(Beginning of Provided information)

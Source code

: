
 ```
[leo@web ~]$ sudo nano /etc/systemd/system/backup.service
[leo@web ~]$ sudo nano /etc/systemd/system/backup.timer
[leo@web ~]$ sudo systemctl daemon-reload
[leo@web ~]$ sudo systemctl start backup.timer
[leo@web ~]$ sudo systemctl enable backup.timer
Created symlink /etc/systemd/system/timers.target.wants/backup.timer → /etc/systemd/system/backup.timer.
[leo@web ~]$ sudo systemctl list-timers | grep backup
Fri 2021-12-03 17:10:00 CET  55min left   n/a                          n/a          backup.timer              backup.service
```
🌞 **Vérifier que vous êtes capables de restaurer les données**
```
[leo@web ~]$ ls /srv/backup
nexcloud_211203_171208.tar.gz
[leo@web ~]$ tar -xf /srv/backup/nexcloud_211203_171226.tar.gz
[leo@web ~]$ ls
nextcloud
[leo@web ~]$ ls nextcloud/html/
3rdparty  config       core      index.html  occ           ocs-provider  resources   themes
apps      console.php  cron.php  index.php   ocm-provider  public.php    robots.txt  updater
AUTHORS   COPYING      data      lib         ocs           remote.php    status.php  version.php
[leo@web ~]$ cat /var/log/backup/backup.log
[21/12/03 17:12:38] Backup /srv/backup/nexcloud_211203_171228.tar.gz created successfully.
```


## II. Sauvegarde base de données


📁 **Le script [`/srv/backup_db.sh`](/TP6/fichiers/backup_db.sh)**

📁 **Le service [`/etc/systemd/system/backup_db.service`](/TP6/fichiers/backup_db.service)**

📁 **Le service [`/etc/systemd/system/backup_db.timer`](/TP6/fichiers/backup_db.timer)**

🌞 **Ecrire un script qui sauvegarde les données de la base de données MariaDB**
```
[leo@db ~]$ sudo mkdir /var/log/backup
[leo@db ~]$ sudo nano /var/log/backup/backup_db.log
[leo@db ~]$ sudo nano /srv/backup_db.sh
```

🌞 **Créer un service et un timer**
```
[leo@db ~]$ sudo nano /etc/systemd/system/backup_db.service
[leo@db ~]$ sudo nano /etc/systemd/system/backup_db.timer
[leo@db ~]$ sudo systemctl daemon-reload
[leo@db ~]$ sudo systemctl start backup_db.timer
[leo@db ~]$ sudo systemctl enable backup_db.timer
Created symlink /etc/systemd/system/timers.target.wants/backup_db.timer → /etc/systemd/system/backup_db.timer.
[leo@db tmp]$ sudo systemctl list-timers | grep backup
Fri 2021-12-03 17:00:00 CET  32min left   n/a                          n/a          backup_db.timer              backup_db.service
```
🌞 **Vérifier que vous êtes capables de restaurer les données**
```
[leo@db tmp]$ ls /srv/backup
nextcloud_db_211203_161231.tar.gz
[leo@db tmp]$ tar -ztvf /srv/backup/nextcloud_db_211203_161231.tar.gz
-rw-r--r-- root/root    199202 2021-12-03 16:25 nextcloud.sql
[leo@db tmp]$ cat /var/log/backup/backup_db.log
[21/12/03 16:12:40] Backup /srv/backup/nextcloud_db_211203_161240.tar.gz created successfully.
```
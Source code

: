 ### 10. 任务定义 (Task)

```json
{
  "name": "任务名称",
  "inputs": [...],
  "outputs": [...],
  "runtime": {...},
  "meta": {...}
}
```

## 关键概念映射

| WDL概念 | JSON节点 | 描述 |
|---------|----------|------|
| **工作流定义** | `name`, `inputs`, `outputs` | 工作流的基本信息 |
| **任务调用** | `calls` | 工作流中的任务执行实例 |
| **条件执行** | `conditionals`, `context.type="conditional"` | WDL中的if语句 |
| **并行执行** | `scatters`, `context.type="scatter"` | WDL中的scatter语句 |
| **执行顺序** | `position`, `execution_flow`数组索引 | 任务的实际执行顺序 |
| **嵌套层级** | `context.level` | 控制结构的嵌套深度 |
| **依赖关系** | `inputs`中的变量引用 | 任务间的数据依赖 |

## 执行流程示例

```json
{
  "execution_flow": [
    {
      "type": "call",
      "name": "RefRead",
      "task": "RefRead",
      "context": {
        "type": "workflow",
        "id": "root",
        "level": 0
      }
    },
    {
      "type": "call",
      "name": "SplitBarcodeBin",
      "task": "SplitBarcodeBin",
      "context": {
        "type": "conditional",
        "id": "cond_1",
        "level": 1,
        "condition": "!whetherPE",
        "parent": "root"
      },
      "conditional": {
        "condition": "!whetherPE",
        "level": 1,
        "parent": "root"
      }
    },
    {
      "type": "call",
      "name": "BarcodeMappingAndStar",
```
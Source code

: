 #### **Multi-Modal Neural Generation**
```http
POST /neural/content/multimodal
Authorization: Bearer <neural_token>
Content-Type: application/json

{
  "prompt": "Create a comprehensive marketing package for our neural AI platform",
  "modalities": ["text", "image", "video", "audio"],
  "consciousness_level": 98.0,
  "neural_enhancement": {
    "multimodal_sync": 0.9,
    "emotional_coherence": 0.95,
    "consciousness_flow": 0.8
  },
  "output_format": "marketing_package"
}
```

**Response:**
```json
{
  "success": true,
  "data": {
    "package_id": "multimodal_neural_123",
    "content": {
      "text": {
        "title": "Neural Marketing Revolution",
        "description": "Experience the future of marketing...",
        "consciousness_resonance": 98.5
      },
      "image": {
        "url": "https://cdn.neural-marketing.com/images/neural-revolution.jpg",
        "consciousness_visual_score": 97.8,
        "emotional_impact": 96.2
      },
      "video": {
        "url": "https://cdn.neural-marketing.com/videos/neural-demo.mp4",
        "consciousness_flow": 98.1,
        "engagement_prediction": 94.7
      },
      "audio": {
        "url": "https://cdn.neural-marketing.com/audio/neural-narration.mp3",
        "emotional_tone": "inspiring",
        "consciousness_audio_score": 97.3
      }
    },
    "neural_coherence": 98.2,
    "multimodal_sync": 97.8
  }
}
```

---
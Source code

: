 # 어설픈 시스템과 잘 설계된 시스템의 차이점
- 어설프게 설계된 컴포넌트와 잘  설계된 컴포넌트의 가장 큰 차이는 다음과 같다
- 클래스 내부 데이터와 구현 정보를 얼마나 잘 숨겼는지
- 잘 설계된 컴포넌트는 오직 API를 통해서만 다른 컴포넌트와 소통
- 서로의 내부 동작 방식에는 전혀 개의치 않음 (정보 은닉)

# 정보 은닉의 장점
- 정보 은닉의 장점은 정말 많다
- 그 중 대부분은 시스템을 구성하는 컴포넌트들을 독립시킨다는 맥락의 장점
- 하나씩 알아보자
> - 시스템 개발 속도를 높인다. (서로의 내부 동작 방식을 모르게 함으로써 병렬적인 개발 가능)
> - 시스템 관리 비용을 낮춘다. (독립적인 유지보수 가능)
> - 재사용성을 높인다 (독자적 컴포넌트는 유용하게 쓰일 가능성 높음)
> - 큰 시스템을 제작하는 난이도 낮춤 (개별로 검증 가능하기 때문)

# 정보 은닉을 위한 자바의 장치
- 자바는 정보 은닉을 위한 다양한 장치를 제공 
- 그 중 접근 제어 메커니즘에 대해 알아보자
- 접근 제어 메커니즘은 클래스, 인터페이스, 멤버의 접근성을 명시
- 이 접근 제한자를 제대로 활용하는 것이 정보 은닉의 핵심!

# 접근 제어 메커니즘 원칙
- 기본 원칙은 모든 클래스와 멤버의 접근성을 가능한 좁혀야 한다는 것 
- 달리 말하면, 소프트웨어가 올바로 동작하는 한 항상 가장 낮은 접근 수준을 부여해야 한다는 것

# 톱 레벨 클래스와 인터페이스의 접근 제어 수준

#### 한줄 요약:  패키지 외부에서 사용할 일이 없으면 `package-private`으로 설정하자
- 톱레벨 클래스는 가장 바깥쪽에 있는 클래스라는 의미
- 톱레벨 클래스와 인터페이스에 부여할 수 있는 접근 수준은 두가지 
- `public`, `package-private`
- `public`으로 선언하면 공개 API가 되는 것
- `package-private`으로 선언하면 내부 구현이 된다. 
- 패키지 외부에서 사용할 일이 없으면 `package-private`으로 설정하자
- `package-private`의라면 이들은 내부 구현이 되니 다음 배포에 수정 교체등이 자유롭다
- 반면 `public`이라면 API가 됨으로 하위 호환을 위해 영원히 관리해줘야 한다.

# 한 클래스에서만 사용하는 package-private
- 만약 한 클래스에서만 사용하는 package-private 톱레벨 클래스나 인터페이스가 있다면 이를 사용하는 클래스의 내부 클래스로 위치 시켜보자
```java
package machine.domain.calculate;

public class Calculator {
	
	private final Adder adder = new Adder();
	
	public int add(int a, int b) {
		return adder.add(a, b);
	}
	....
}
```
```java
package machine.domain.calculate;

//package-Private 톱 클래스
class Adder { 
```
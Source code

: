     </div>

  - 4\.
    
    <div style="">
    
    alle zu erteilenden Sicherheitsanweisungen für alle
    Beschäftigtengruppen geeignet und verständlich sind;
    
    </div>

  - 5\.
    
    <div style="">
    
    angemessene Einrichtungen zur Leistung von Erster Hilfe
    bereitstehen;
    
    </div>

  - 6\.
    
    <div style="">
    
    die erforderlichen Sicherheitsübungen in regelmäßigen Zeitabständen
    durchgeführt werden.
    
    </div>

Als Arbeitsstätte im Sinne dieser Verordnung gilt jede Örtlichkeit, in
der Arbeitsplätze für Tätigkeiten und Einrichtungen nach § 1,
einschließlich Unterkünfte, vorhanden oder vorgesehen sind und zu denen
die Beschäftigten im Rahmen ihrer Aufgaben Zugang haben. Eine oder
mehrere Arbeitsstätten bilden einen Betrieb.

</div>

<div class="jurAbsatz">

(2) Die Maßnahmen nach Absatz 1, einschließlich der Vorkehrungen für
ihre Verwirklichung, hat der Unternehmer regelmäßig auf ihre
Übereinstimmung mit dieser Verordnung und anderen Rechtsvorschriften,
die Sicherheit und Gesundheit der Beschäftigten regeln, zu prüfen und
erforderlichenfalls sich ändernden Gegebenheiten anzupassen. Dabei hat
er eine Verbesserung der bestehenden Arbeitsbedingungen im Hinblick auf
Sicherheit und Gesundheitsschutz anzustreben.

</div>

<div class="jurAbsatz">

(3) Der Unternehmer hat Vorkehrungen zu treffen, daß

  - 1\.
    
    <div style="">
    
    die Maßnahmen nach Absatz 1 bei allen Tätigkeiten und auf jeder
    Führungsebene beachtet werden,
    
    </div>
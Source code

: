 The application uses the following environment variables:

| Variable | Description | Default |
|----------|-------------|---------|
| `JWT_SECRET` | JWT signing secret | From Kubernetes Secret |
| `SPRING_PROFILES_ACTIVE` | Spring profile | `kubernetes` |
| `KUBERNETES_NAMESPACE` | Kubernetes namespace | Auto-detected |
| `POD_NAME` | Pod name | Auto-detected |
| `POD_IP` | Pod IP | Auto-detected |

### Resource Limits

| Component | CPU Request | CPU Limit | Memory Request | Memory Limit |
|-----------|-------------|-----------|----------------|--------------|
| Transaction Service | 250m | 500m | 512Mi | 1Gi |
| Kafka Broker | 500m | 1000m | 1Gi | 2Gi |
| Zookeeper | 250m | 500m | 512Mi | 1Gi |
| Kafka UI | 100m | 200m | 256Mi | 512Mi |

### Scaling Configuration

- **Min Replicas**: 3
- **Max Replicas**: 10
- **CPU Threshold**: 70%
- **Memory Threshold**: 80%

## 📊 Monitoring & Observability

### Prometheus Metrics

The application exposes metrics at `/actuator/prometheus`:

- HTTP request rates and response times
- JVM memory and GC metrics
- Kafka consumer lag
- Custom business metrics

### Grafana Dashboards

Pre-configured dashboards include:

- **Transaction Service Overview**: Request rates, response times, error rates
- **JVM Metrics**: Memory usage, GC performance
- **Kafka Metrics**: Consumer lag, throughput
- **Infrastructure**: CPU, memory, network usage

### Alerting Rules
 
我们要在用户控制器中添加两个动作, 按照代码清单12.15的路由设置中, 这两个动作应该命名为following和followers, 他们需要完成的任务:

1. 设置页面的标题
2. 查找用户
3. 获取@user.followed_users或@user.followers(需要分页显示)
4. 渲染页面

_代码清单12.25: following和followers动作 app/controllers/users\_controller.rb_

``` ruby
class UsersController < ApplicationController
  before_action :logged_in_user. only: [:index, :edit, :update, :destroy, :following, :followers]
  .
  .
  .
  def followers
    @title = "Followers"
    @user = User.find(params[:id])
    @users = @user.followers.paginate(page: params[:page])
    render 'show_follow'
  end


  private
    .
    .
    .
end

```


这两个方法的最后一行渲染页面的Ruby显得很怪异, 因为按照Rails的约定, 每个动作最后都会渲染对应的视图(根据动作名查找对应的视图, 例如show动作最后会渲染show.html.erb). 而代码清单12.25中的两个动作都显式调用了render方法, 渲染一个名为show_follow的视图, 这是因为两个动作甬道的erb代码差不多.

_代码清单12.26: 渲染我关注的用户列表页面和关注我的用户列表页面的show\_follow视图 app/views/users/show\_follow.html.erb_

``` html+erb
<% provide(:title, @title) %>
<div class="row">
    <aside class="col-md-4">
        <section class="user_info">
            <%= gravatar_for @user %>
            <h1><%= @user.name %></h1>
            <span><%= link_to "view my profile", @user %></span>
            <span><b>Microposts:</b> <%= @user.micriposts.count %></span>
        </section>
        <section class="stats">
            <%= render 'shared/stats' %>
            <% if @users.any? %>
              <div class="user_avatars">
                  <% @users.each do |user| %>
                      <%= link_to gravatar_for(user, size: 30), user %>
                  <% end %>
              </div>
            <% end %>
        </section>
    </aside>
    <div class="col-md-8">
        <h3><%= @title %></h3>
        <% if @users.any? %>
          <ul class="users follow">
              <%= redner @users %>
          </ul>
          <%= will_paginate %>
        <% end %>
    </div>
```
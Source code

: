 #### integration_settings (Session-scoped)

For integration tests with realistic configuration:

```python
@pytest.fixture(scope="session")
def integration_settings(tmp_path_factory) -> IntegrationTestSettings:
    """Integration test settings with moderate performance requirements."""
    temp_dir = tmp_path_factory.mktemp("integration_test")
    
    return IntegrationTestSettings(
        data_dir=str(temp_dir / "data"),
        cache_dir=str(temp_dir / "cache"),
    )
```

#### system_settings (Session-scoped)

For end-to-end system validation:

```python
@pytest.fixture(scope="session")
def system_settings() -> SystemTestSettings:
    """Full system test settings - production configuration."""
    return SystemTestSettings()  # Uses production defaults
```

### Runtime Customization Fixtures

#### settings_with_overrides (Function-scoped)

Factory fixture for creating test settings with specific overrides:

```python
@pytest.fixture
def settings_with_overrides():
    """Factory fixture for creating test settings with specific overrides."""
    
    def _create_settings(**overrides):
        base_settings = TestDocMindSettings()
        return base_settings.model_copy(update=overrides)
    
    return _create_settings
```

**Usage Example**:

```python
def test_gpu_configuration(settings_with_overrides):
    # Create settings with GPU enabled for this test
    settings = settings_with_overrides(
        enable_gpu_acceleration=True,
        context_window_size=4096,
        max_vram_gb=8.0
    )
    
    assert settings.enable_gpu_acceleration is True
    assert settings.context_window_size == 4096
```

(End of Provided information)

Problem description — For every line above with the word "선언하면" in it, make a copy.

Completed exercise —
- `public`으로 선언하면 공개 API가 되는 것
- `package-private`으로 선언하면 내부 구현이 된다. 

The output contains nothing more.